** What you need to do **
Within the data below, count the lines that include "公式リポジトリから配布されているソフトウェアをふくんでいます" and give only the count.

** Material for this exercise **
● ● ●

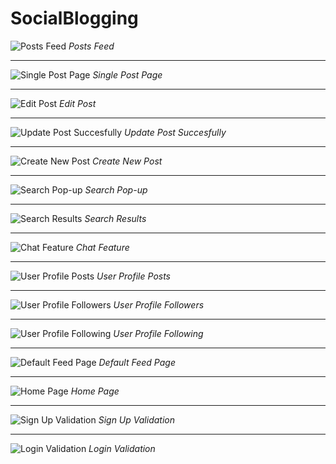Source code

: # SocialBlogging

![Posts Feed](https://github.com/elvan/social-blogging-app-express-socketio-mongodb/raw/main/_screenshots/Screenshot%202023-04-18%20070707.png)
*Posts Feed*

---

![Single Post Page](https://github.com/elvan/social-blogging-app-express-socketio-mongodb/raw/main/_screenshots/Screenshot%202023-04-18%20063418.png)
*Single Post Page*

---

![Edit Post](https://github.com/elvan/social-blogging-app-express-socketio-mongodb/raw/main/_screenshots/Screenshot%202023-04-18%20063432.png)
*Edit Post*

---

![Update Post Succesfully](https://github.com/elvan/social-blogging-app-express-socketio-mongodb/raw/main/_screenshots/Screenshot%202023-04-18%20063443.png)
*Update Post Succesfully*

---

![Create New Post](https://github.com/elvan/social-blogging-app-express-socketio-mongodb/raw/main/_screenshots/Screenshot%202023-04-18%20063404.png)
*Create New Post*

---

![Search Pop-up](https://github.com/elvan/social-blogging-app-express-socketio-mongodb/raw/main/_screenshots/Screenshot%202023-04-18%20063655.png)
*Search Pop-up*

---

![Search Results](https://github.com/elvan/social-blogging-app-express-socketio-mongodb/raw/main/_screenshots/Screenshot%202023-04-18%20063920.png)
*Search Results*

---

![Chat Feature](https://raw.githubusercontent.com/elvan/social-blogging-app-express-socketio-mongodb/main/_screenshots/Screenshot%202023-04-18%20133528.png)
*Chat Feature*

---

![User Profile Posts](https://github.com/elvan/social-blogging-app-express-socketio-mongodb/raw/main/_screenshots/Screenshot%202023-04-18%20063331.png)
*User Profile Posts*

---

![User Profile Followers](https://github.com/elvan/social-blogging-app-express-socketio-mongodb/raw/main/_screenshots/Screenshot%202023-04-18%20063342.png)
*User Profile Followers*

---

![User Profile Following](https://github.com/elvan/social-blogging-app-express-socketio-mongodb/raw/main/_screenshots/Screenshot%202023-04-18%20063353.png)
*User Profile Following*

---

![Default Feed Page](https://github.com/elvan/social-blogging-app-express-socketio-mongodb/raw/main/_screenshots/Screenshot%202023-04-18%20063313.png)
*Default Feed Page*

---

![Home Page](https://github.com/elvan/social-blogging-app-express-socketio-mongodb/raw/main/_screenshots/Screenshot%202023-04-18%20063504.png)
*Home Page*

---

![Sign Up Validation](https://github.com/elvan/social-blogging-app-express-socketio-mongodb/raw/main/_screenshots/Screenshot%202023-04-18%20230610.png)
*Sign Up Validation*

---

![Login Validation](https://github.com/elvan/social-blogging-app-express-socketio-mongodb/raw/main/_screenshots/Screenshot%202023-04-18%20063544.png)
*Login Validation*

● ● ●

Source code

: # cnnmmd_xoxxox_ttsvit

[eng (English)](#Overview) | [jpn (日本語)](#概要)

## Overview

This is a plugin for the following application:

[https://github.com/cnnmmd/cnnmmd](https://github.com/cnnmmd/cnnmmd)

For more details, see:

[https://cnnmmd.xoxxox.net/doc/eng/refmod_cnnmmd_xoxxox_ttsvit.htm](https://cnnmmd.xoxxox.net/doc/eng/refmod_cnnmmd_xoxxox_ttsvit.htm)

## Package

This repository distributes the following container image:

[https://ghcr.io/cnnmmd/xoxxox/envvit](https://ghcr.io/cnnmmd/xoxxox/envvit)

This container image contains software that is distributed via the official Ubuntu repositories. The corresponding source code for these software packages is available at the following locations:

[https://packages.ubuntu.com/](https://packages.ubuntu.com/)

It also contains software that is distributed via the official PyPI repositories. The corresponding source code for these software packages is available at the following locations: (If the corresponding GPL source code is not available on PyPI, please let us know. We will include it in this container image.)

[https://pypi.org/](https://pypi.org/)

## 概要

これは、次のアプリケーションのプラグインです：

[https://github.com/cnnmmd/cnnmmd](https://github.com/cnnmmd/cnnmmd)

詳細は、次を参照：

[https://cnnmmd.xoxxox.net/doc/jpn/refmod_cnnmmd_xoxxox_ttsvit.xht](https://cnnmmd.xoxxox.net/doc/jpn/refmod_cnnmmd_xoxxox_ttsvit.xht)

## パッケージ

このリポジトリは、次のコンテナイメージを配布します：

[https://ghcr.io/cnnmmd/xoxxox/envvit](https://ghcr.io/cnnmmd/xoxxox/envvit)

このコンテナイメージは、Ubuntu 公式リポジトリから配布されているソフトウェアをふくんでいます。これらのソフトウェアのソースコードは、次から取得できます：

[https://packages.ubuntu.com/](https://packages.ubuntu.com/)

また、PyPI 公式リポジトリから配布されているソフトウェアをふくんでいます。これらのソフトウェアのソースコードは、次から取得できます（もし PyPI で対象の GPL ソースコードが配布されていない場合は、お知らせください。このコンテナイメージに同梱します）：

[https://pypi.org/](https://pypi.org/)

● ● ●

** Reply **
2